Living on an academic calendar my entire life only enhanced the inherent joys of Christmas. Before I started school, Christmas marked the season when my parents' lives calmed down for several weeks, and once I entered school, the holiday break provided long and blissful days for listening to Orson Wells narrate A Christmas Carol or hosting Christmas tea parties.

Even grad school, so often an enemy to comfort and joy, has never before jeopardized Christmas. I have endured many sleepless nights finishing seminar papers or grading exams, but by the time Christmas itself comes, I have always been able to leave my work alone for a week or two, at least. Christmas has represented a clean break between semesters.

Why, then, has this year's holiday filled with me such reluctance, even dread? Because for once, I cannot pretend that Christmas is my reward for a semester of superhuman activity. Certainly, I have been working hard--painfully hard, unceasingly hard--on teaching, my dissertation, and job applications. My dissertation is coming along well, but job applications have unsettled me far more than I expected.  Whenever anyone asks me how the process is going, I hear a sanguine voice say something about "exciting prospects" and "trusting God," but somehow I don't sound so chipper when talking to myself. I have sent out more than twenty applications, and now I must wait. Many preliminary interviews for academic positions occur at national Modern Language Association (MLA) Convention at the beginning of January, and not knowing whether or not I will have an interview has been overshadowing my eagerness for Christmas.
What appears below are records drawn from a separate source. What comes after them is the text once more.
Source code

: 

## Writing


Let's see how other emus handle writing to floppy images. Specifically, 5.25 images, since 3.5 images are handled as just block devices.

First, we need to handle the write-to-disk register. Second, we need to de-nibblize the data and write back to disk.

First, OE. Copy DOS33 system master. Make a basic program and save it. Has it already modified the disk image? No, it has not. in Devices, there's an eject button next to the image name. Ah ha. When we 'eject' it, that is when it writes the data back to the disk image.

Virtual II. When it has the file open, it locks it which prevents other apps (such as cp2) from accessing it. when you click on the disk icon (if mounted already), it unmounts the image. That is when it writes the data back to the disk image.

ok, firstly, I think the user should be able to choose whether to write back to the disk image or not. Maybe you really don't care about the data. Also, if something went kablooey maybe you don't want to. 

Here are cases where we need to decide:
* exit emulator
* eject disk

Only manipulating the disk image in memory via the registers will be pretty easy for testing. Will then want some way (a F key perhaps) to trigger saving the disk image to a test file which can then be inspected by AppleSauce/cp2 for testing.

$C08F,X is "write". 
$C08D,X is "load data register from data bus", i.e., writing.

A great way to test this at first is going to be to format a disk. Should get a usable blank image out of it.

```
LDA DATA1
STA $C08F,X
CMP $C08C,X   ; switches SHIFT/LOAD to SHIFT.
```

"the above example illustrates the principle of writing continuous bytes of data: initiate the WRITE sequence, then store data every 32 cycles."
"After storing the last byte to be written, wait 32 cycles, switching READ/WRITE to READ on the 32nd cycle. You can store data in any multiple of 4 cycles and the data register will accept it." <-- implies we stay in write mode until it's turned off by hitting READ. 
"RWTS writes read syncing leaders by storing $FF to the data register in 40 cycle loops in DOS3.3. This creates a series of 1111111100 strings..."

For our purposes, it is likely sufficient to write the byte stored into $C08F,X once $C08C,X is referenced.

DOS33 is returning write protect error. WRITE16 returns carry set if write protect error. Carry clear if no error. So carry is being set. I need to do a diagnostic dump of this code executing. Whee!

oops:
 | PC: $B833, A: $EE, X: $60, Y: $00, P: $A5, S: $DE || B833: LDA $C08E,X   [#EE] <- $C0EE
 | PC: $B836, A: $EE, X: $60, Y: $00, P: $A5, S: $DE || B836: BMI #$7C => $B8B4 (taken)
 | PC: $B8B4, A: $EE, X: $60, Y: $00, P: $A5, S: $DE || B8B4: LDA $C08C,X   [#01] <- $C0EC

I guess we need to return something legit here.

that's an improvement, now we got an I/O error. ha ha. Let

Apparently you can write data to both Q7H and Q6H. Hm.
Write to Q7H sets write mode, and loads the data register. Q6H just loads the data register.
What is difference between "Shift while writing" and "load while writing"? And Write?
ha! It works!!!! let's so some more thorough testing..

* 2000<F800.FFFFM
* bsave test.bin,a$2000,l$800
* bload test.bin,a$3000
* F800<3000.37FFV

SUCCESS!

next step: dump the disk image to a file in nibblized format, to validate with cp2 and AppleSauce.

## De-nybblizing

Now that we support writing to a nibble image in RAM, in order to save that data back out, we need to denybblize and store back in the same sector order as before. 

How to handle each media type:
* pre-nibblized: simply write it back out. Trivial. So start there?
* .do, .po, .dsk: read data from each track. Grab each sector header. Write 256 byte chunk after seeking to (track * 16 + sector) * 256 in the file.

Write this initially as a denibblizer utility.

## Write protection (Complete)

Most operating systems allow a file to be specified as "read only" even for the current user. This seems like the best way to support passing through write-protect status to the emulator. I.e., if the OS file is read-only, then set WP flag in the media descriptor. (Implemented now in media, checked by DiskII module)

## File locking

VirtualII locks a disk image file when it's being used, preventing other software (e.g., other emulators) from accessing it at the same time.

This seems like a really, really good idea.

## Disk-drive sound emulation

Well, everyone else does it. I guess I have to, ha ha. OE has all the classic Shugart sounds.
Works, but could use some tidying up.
Waiting for news about interviews reminds me how many other things I am tired of waiting for: I am tired of waiting for a job that does not require every waking moment, for some sense of where I will be at this time next year, for reconciliation with a friend. 
Always waiting
 Only this week have I recognized the root of my discontent: I refuse to welcome Christmas--the feast of the Incarnation--because I am sick of waiting.  I do not want Christmas to come because I am not ready: I have not worked hard enough, it seems, to earn a fruitful and peaceful Christmas vacation.

Despite my reluctance, I began my traditional holiday reading on Sunday--selections from Watch for the Light: Readings for Advent and Christmas. The voices the editors of this book gather--from Bonhoeffer, Donne, Hopkins, L'Engle, Romero, and many more--have been my guides toward Christmas for years. Last night, the reading was from Henri Nouwen, and his words made me ashamed of my selfish impatience. After observing that waiting is a very unpopular attitude in our culture, Nouwen writes
...waiting is even more difficult because we are so fearful. One of the most pervasive emotions in the atmosphere around us is fear. [...] Fearful people have a hard time waiting, because when we are afraid we want to get away from where we are. [...] It impresses me, therefore, that all the figures who appear on the first pages of Luke's Gospel are wiating. Zechariah and Elizabeth are waiting. Mary is waiting. Simeon and Anna, who were there at the temple when Jesus was brought in, are waiting. The whole opening scene of the good news is filled with waiting people. And right at the beginning all those people in some way or another hear the words, "Do not be afraid. I have something good to say to you." These words set the tone and the context. Now Zechariah and Elizabeth, Mary, Simeon and Anna are waiting for something new and good to happen to them. (27-29)

This time before Christmas, Advent, calls God's people to wait. Simeon and Anna did not look forward to the coming of the Messiah as something they could accomplish, but as something they waited for God to do. Their role was to wait faithfully and watch carefully, doing the work before them.

I am faithless if I let my own impatience and anxiety deprive me of the joy that comes with Christmas. So I am waiting. So my future is uncertain. So I may not have done "enough." The Word of the Lord has come to dwell among us, and that Word says, "Do not be afraid. Good is coming." Maybe in my life that good will take the form of news about a job interview. Maybe not. Regardless, Nouwen and other messengers-of-the-most-High challenge me to wait in hope, and when Christmas comes, I will remember that this hope is about much, much more than my job prospects or a vacation from school. Freedom from selfishness, salvation from fear, the redemption of all creation--these are hopes much better than anything the MLA could offer.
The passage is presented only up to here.